As humans, we like to label things. Scientists are especially fond putting labels on things. So we label what types of things we study too. From TV and our general lives we know about criminology (think Bones), and everyone going through puberty learns about dermatology. Those of us who trip over stuff all the time have seen a radiologist at least once to X-ray a limb, and anyone over fifty has probably seen a proctologist (or should have). Our lives are surrounded by –ologies. These are ten -ologies you can try to fit into a conversation this weekend:
10. Phytology is the study of plants. As someone who studies plants I felt obligated to include this one.
9. Agniology is the study of human ignorance. I was completely ignorant to the existence of this term until I researched -ologies for this article.
8. Andrology — a fancy way of saying that the scientist in question studies male impotence. Maybe andrologists should collaborate with phallologists.
7. Deltiology. For some reason there is a word for people who study postcards. I have no idea why in the world someone would study postcards.

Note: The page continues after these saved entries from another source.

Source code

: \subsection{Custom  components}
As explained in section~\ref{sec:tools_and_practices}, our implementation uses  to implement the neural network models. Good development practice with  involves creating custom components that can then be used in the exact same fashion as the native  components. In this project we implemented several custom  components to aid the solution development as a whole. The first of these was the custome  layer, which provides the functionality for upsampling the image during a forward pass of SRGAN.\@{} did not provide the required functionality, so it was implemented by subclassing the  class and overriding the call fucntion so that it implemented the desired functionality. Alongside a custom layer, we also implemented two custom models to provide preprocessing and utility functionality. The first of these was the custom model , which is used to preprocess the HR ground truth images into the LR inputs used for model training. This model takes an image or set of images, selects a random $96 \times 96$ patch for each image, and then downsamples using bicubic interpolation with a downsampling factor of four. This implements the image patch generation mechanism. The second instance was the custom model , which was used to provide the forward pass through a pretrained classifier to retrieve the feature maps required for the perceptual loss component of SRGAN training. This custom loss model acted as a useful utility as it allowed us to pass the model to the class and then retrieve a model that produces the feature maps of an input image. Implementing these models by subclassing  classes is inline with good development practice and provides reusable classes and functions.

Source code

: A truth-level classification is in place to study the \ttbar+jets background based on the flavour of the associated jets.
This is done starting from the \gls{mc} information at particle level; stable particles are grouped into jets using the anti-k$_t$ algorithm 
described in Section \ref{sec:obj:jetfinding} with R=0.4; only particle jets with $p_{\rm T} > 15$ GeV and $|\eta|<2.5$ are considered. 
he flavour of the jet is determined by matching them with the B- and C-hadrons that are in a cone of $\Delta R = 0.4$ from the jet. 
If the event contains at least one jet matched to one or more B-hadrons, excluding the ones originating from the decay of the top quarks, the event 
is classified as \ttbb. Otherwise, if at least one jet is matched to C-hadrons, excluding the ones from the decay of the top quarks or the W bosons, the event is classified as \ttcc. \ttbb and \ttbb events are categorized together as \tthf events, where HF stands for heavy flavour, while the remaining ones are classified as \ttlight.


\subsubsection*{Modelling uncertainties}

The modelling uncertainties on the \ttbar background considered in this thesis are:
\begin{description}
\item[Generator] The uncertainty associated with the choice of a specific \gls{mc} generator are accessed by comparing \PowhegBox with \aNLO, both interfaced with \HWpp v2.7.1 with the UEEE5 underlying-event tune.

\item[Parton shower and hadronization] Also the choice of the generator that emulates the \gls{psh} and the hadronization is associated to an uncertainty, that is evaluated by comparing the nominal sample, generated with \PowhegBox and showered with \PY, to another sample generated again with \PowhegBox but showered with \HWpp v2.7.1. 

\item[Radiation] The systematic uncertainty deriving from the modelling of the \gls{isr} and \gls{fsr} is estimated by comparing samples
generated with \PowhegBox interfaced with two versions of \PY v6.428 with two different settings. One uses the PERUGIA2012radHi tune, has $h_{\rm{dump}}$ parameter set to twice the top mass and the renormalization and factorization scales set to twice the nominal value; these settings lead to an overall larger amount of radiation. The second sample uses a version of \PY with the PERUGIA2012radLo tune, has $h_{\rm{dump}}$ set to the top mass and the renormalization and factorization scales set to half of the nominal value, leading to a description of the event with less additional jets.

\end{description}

6. Emetology is the study of vomiting. Mix this with ecclesiology, bibliology, demonology, diabology, eschatology, pisteology, theology, and omenology. You’ll then have the movie The Exorcist.
5. Cryptozoologists study mythical creatures. These people could also classify themselves as draconologists.
4. Latrinology is the study of what people write on public restroom stall walls.
3. Vulcanography is not the study of Vulcans, but rather the study of volcanoes. Not to be confused with vulvology.
2. Pogonology sounds like the study of pogo sticks (remember pogo balls?), but is actually the study of beards.
1. Scatology — the study of poop. All scientists study shit so this is my #1!